The intense competitive drive that makes Phelps who he is has not gone away. It never did. As if. Phelps has a lot of guys who want to hang out with him. That doesn’t fill him up. That might be good for a weekend, or a week.
Golf? For fun — sure. As an everyday thing? Come on.
Let’s get one thing perfectly straight, and for all time: Phelps is super-smart and, for that matter, multitasks as well as any CEO. He is not, nearing 29, going to go to college; when he was training in Michigan before the 2008 Games, he was not working toward a four-year degree (though he is a big Maize and Blue fan).
Swimming, from the time he was little, not only provided Phelps with structure. Fundamentally, it gave him purpose.
Again —for Phelps, swimming was the ultimate provider of structure in his world. Then and now, it provides him a base of friends. Too, it offers a coach and staff with guidance.
The realization Phelps doubtlessly has arrived at now, in 2014, is that he isn’t coming to Bowman and the North Baltimore Aquatic Club because he has to.
He wants to.
That makes all the difference.
Phelps said Wednesday he weighed 187 pounds in 2012 in London. Afterward, he allowed himself to get to 225. Now he’s at 194.
Bowman has assembled at the club a world-class roster that includes the likes of French sprinter Yannick Agnel; American sprinter Conor Dwyer; Tunisian long-distance ace Ous Mellouli; and more.
If you know Phelps, however, you know that for him now training has to be more fun than less. And for him the person who most often makes training fun is Allison Schmitt, who is, among other things, the London 2012 women’s 200-meter gold medalist.
Schmitt, who moved to Baltimore last year after finishing up at the University of Georgia, is makingsomething of a comeback herself. She had a crummy nationals and — to everyone’s shock — missed making the U.S. team that swam at the 2013 world championships in Barcelona.
Phelps and Schmitt have always had something of a brother-sister relationship. They make each other laugh. He’s good for her. She’s good for him.
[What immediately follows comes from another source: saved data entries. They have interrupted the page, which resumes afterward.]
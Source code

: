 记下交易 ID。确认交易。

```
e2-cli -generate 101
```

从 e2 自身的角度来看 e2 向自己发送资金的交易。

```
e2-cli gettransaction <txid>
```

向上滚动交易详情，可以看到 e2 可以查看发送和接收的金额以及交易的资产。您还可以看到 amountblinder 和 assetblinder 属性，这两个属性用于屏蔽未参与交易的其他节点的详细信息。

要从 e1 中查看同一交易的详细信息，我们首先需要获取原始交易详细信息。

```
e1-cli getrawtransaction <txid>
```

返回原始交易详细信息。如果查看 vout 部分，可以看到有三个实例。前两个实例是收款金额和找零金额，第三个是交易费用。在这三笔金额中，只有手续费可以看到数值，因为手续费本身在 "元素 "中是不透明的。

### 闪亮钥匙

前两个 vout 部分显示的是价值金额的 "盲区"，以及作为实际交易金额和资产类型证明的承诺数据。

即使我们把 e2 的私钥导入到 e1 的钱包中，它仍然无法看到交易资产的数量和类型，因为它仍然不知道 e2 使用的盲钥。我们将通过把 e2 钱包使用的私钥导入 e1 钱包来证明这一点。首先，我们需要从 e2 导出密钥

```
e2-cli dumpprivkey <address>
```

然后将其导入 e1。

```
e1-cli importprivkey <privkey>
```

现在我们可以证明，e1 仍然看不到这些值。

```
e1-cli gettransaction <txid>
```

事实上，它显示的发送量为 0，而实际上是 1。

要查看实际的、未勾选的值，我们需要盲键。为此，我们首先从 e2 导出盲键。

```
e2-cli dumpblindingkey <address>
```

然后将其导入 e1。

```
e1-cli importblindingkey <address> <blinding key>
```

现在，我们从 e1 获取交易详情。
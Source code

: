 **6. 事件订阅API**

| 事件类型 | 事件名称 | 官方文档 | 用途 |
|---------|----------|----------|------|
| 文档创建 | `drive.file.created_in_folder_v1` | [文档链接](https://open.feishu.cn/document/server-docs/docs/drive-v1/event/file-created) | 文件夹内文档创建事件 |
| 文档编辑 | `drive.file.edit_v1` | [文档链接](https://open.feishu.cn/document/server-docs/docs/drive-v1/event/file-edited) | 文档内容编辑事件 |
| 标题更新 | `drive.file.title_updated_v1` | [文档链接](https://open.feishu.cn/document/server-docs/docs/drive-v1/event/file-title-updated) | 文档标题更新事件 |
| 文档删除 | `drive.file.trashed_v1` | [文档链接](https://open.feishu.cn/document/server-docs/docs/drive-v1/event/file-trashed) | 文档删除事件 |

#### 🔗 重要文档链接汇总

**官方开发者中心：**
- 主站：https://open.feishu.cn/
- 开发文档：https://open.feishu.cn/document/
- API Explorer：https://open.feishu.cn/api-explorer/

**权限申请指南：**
“I can’t say it enough,” he said Wednesday. “I am having fun.”
As for those 2013 worlds — it was there, in Barcelona, that it became evident to everyone who knows swimming that Phelps would be back.
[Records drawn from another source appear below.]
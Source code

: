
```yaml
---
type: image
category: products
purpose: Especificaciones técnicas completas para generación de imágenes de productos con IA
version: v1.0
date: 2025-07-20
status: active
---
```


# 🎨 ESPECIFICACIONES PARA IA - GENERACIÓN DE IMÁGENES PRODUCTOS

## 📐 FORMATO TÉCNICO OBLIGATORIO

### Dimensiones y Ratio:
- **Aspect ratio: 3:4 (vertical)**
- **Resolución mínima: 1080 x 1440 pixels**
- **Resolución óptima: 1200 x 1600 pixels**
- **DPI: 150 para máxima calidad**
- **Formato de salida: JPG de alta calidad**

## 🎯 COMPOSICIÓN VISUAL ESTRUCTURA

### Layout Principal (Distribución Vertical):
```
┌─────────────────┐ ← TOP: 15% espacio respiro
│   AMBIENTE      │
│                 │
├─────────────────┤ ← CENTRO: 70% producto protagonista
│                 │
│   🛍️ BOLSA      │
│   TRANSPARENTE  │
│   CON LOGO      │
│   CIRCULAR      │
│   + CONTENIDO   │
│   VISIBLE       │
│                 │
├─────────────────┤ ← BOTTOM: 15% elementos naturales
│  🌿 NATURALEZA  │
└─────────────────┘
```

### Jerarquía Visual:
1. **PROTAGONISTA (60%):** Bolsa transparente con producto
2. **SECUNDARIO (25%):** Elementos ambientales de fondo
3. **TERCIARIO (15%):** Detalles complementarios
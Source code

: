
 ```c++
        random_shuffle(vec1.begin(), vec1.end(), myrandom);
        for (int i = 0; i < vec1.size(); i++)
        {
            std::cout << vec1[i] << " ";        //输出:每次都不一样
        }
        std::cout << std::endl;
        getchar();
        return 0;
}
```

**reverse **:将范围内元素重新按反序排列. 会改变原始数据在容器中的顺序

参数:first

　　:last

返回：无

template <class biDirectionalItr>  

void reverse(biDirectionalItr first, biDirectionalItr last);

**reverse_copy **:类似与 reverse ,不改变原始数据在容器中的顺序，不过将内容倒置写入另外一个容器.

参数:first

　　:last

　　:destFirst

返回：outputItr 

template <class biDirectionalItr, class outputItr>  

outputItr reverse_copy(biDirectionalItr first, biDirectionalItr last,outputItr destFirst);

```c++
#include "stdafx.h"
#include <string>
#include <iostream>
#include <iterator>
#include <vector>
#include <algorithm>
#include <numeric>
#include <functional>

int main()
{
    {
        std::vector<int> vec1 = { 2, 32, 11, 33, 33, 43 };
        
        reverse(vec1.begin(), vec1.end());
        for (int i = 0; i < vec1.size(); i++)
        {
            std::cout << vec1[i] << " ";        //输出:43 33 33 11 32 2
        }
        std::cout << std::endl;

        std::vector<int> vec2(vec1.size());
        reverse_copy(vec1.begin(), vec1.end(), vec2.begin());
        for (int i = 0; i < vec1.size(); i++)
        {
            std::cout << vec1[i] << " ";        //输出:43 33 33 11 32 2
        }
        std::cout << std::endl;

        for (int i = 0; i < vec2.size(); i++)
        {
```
The only question was when.
The U.S. men’s 4×100 freestyle relay team lost to the French — with Agnel. Having Phelps sure would have helped. He was in the stands that day, texting Bowman, the U.S. men’s 2013 coach, critiques of the race. Phelps takes enormous pride in team and country, and he wants the American men to own that relay.
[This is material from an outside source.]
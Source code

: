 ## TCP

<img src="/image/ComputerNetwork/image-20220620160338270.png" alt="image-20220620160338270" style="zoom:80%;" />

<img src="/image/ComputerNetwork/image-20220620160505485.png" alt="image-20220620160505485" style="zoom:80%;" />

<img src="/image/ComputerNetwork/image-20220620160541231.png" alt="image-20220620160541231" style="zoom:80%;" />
Phelps also surely would have noticed that Chad le Clos of South Africa won the 100-meter butterfly in 51.08 seconds, the 200 fly in 1:54.32. When he has put in the work, Phelps swims faster than those times.
Le Clos isn’t swimming in Arizona — though there are, in total, 27 Olympic medalists from seven countries who between them have 97 medals, 51 gold, registered to swim in Mesa.
Lochte — and it must be acknowledged he is an extraordinary talent, with 11 Olympic medals, five gold — is on the start lists.
Giving credit where it is due, Lochte did his thing in the 400 IM in London. Phelps might well be done— as the Mesa Grand Prix proves, never say never — with that event. That said, both guys have traditionally duked it out in the 200 IM and if this weekend and for the foreseeable future Phelps swims even shorter events, so be it. He said Wednesday he would be scratching the 100 free in Mesa but would be swimming the 100 fly — hardly a surprise.
But Phelps knows one other thing, too, and Lochte knows it as well, looking ahead — way ahead — to Rio:
At the Olympic Games, the 200 IM traditionally comes just minutes, literally minutes, after the 200 backstroke. Lochte swims the 200 back. Phelps does not. The 200 back is a killer. It leaves the legs feeling like wood. It is a testament to Lochte’s will that he even tries the double.
Always, always, always remember this about Michael Phelps:
He loves to race. He loves to win. He hates to lose.